💻Programs I use💻

Last Updated: 2025-05-28

Base

Apple

I an Iphone 16e, Apple Watch Series 9 and M4 Mac Mini Base Model along with Airpods 3 and a few Airtags. My dotfiles still contain a homebrew package list and zshrc, along with a rich history of 1000 Commits across the past years on Linux. I'm still figuring out how to user Mac OS to its fullest potential, perhaps I'll write a post about this some day.

Brave

I'm currently using brave as my primary web browser. I like it due to it's builtin adblock and speed. I've also extensively used both Librewolf and Qutebrowser in the past and can recommend them for enhanced privacy protection and keyboard driven operation respectively.

Neovim

I currently use neovim with its default settings, no config file.

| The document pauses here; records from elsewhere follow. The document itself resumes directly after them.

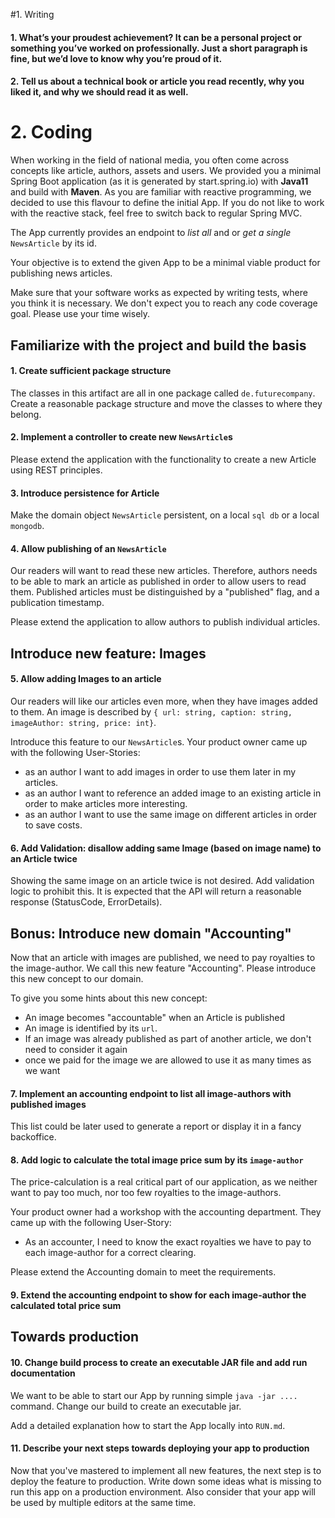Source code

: #1. Writing

#### 1. What’s your proudest achievement? It can be a personal project or something you’ve worked on professionally. Just a short paragraph is fine, but we’d love to know why you’re proud of it.
#### 2. Tell us about a technical book or article you read recently, why you liked it, and why we should read it as well.

# 2. Coding

When working in the field of national media, you often come across concepts like article, authors, assets and users.
We provided you a minimal Spring Boot application (as it is generated by start.spring.io) with **Java11** and build with **Maven**.
As you are familiar with reactive programming, we decided to use this flavour to define the initial App. If you do not like to work with the reactive stack,
feel free to switch back to regular Spring MVC.

The App currently provides an endpoint to *list all* and or *get a single* `NewsArticle` by its id.

Your objective is to extend the given App to be a minimal viable product for publishing news articles. 

Make sure that your software works as expected by writing tests, where you think it is necessary.
We don't expect you to reach any code coverage goal. Please use your time wisely.

## Familiarize with the project and build the basis
#### 1. Create sufficient package structure

The classes in this artifact are all in one package called `de.futurecompany`. Create a reasonable package structure and move the classes to where they belong.

#### 2. Implement a controller to create new `NewsArticle`s

Please extend the application with the functionality to create a new Article using REST principles.

#### 3. Introduce persistence for Article

Make the domain object `NewsArticle` persistent, on a local `sql db` or a local `mongodb`.

#### 4. Allow publishing of an `NewsArticle`

Our readers will want to read these new articles. 
Therefore, authors needs to be able to mark an article as published in order to allow users to read them.
Published articles must be distinguished by a "published" flag, and a publication timestamp.

Please extend the application to allow authors to publish individual articles.

## Introduce new feature: Images
#### 5. Allow adding Images to an article

Our readers will like our articles even more, when they have images added to them. 
An image is described by `{ url: string, caption: string, imageAuthor: string, price: int}`.  

Introduce this feature to our `NewsArticle`s. Your product owner came up with the following User-Stories:

* as an author I want to add images in order to use them later in my articles.
* as an author I want to reference an added image to an existing article in order to make articles more interesting.
* as an author I want to use the same image on different articles in order to save costs.

#### 6. Add Validation: disallow adding same Image (based on image name) to an Article twice

Showing the same image on an article twice is not desired. Add validation logic to prohibit this.
It is expected that the API will return a reasonable response (StatusCode, ErrorDetails).

## Bonus: Introduce new domain "Accounting"

Now that an article with images are published, we need to pay royalties to the image-author.
We call this new feature "Accounting". Please introduce this new concept to our domain.

To give you some hints about this new concept:
* An image becomes "accountable" when an Article is published
* An image is identified by its `url`.
* If an image was already published as part of another article, we don't need to consider it again
* once we paid for the image we are allowed to use it as many times as we want

#### 7. Implement an accounting endpoint to list all image-authors with published images

This list could be later used to generate a report or display it in a fancy backoffice.

#### 8. Add logic to calculate the total image price sum by its `image-author`

The price-calculation is a real critical part of our application, as we neither want to pay too much, nor too few royalties to the image-authors.

Your product owner had a workshop with the accounting department. They came up with the following User-Story:

* As an accounter, I need to know the exact royalties we have to pay to each image-author for a correct clearing.

Please extend the Accounting domain to meet the requirements.

#### 9. Extend the accounting endpoint to show for each image-author the calculated total price sum

## Towards production

#### 10. Change build process to create an executable JAR file and add run documentation

We want to be able to start our App by running simple `java -jar ....` command. Change our build to create an executable jar.

Add a detailed explanation how to start the App locally into `RUN.md`.

#### 11. Describe your next steps towards deploying your app to production

Now that you've mastered to implement all new features, the next step is to deploy the feature to production. Write down some ideas
what is missing to run this app on a production environment. Also consider that your app will be used by multiple editors at the same time.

I did the majority of my computing inside of emacs, yet I do not believe everyone should switch to it. It takes a rather specific set of biases and affinities to both persevere through the initial learning curve as well as reap worthwhile benefits. You need to watch only two videos on emacs to make a well informed decision on whether you want to pursue it further or not:

Multimedia

IINA

My media player of choice is IINA, it's great for both audio and video. A hidden gem for mac users. To everyone else I can recommend MPV.

FFMPEG

I use ffmpeg to record audio and video, to do basic audio post-processing and to convert between the various encoders and container formats. If you're on linux it's likely already installed as a dependency to something else.

Imagemagick

I use imagemagick to do all my basic image conversion and editing.
This includes cropping, scaling, captions, appending, rotation.
For anything more advanced, which I only need to do every few months, I use gimp.

Poppler

Poppler is a great little library for basic pdf editing, like splitting and concatenation.

YT-DLP

With yt-dlp I download youtube videos, music, or full channels even.
Enough said.

Writing

This Website

I've written at length about all the various components that go into this website.
Check out my blog post on it here.

LaTeX

I wrote all my academic papers in emacs org-mode using the latex export.
This is a pretty common setup among emacs users.

LaTeX Beamer

I also wrote my presentations in emacs org-mode, leveraging latex beamer.
One nice feature of latex beamer I've seen nowhere else is the progress indicator at the top. I'll dig up the theme and color scheme I use soon-ish.

LaTeX Moderncv

I format job applications via LaTeX ModernCV and can highly recommend it to stand out amongst the mountain of poorly typeset CVs made in Microsoft word.
I use the banking style and prefer a red accent color.

Aspell

My spell checker of choice is aspell. It has it's flaws, if you know of something better on linux please let me know.